> Task brief
The lines to be copied are those below that contain "Hamiltonian".

> Input data
•••••

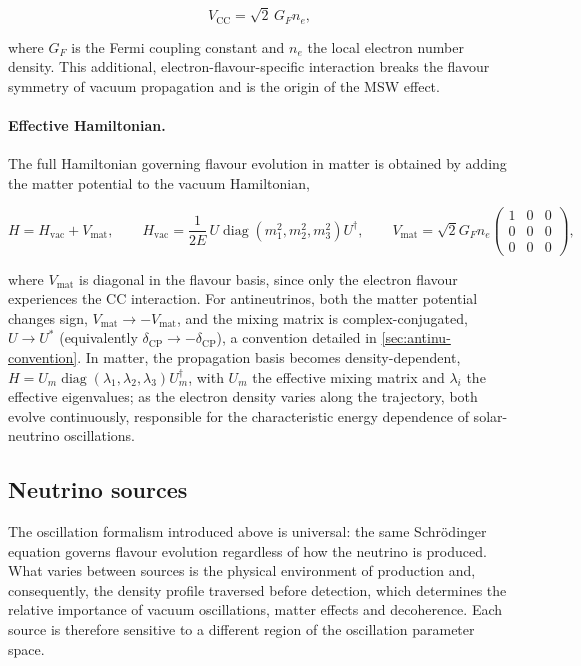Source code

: \begin{equation}
  V_{\mathrm{CC}} = \sqrt{2}\,G_F n_e,
\end{equation}

where \(G_F\) is the Fermi coupling constant and \(n_e\) the local electron number density. This additional, electron-flavour-specific interaction breaks the flavour symmetry of vacuum propagation and is the origin of the MSW effect.

\paragraph{Effective Hamiltonian.}
The full Hamiltonian governing flavour evolution in matter is obtained by adding the matter potential to the vacuum Hamiltonian,

\begin{equation}
  H = H_{\mathrm{vac}} + V_{\mathrm{mat}},
  \qquad
  H_{\mathrm{vac}} = \frac{1}{2E}\,U\operatorname{diag}\!\left(m_1^2,m_2^2,m_3^2\right)U^{\dagger},
  \qquad
  V_{\mathrm{mat}} =
  \sqrt{2}G_F n_e
  \begin{pmatrix}
    1 & 0 & 0\\
    0 & 0 & 0\\
    0 & 0 & 0
  \end{pmatrix},
\end{equation}

where \(V_{\mathrm{mat}}\) is diagonal in the flavour basis, since only the electron flavour experiences the CC interaction. For antineutrinos, both the matter potential changes sign, \(V_{\mathrm{mat}}\to-V_{\mathrm{mat}}\), and the mixing matrix is complex-conjugated, \(U\to U^{*}\) (equivalently \(\delta_{\mathrm{CP}}\to-\delta_{\mathrm{CP}}\)), a convention detailed in \cref{sec:antinu-convention}. In matter, the propagation basis becomes density-dependent, \(H=U_m\operatorname{diag}(\lambda_1,\lambda_2,\lambda_3)U_m^\dagger\), with \(U_m\) the effective mixing matrix and \(\lambda_i\) the effective eigenvalues; as the electron density varies along the trajectory, both evolve continuously, responsible for the characteristic energy dependence of solar-neutrino oscillations.

\subsection{Neutrino sources}

The oscillation formalism introduced above is universal: the same Schr\"odinger equation governs flavour evolution regardless of how the neutrino is produced. What varies between sources is the physical environment of production and, consequently, the density profile traversed before detection, which determines the relative importance of vacuum oscillations, matter effects and decoherence. Each source is therefore sensitive to a different region of the oscillation parameter space.

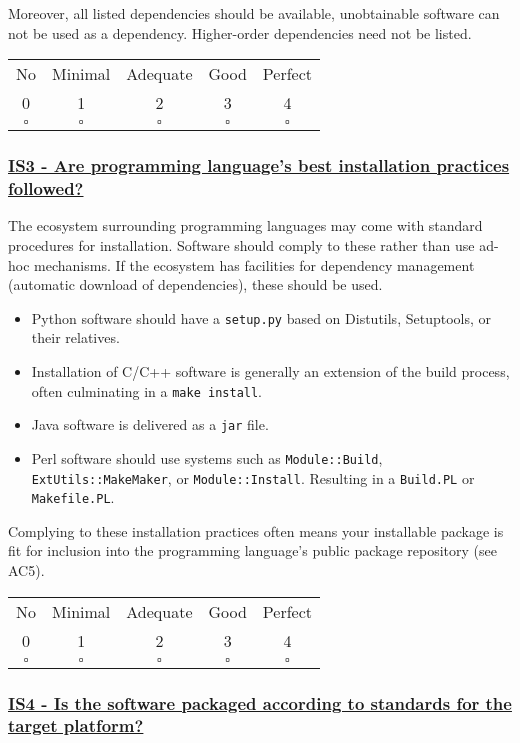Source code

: \documentclass[a4paper,11pt]{article}
\newcommand{\criterion}[2]{\subsubsection*{\underline{#1 - #2}}\label{id:#1}}
\newcommand\CheckTable{%
  \begin{tabular}{ccccc}
    No & Minimal & Adequate & Good & Perfect \\
    0 & 1 & 2 & 3 & 4 \\
    \hline
    $\square$ & $\square$ & $\square$ & $\square$ & $\square$ \\
  \end{tabular}%
}
\begin{document}
Moreover, all listed dependencies should be available, unobtainable software
can not be used as a dependency. Higher-order dependencies need not be listed.
%
%

\CheckTable

\newcommand{\isThreeID}{IS3}
\newcommand{\isThreeText}{Are programming language's best installation practices followed?}
\criterion{\isThreeID}{\isThreeText}

The ecosystem surrounding programming languages may come with standard
procedures for installation. Software should comply to these rather than use
ad-hoc mechanisms. If the ecosystem has facilities for dependency management
(automatic download of dependencies), these should be used.

\begin{itemize}
 \item Python software should have a \texttt{setup.py} based on Distutils,
     Setuptools, or their relatives.
 \item Installation of C/C++ software is generally an extension of the build
     process, often culminating in a \texttt{make install}.
 \item Java software is delivered as a \texttt{jar} file.
 \item Perl software should use systems such as \texttt{Module::Build},
     \texttt{ExtUtils::MakeMaker}, or \texttt{Module::Install}. Resulting in a
     \texttt{Build.PL} or \texttt{Makefile.PL}.
\end{itemize}

Complying to these installation practices often means your installable package
is fit for inclusion into the programming language's public package repository
(see AC5).

\CheckTable

\newcommand{\isFourID}{IS4}
\newcommand{\isFourText}{Is the software packaged according to standards for the target platform?}
\criterion{\isFourID}{\isFourText}
\end{document}
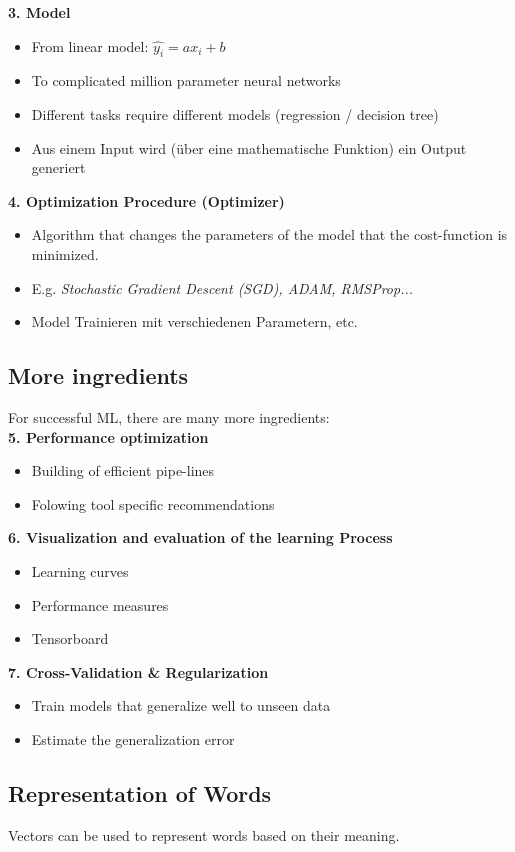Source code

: \textbf{3. Model}
\begin{itemize}
    \item From linear model: $\hat{y_i} = ax_i + b$
    \item To complicated million parameter neural networks
    \item Different tasks require different models (regression / decision tree)
    \item Aus einem Input wird (über eine mathematische Funktion) ein Output generiert
\end{itemize}
\textbf{4. Optimization Procedure (Optimizer)}
\begin{itemize}
    \item Algorithm that changes the parameters of the model that the cost-function is minimized.
    \item E.g. \textit{Stochastic Gradient Descent (SGD), ADAM, RMSProp...}
    \item Model Trainieren mit verschiedenen Parametern, etc.
\end{itemize}

\subsection{More ingredients}
For successful ML, there are many more ingredients:\\ 
\textbf{5. Performance optimization}
\begin{itemize}
    \item Building of efficient pipe-lines
    \item Folowing tool specific recommendations
\end{itemize}
\textbf{6. Visualization and evaluation of the learning Process}
\begin{itemize}
    \item Learning curves
    \item Performance measures
    \item Tensorboard
\end{itemize}
\textbf{7. Cross-Validation \& Regularization}
\begin{itemize}
    \item Train models that generalize well to unseen data
    \item Estimate the generalization error
\end{itemize}

\subsection{Representation of Words}
Vectors can be used to represent words based on their meaning.
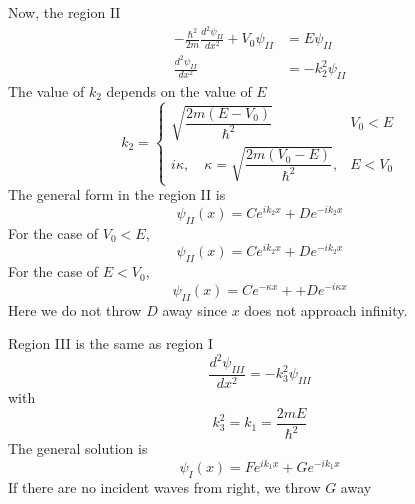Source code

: \documentclass[../../../main.tex]{subfiles}
\begin{document}
Now, the region II
\begin{align*}
    -\frac{\hbar^2}{2m} \frac{d^2 \psi_{II}}{dx^2} + V_0 \psi_{II} & =  E \psi_{II}      \\
    \frac{d^2 \psi_{II}}{dx^2}                                     & = - k_2^2 \psi_{II}
\end{align*}
The value  of $k_2$ depends on the value of $E$
\begin{equation*}
    k_2 =
    \begin{cases}
        \sqrt{\dfrac{2 m (E - V_0)}{\hbar^2}}                           & V_0<E   \\
        i \kappa, \quad \kappa = \sqrt{\dfrac{2 m (V_0 - E)}{\hbar^2}}, & E < V_0
    \end{cases}
\end{equation*}
The general form in the region II is
\begin{equation*}
    \psi_{II}(x)=C e^{i k_2 x} + D e^{-i k_2 x}
\end{equation*}
For the case of $V_0<E$,
\begin{equation*}
    \psi_{II}(x) = C e^{i k_2 x} + D e^{-i k_2 x}
\end{equation*}
For the case of $E<V_0$,
\begin{equation*}
    \psi_{II}(x) =C e^{-\kappa x}+ + D e^{-i\kappa x}
\end{equation*}
Here we do not throw $D$ away since $x$ does not approach infinity.

Region III is the same as region I
\begin{equation*}
    \frac{d^2 \psi_{III}}{dx^2} = - k_3^2 \psi_{III}
\end{equation*}
with
\begin{equation*}
    k_3^2 =k_1=\frac{2 m E}{\hbar^2}
\end{equation*}
The general solution is
\begin{equation*}
    \psi_I(x) = F e^{i k_1 x} + G e^{-i k_1 x}
\end{equation*}
If there are no incident waves from right, we throw $G$ away
\end{document}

•••••

> Solution
\paragraph{Effective Hamiltonian.}
The full Hamiltonian governing flavour evolution in matter is obtained by adding the matter potential to the vacuum Hamiltonian,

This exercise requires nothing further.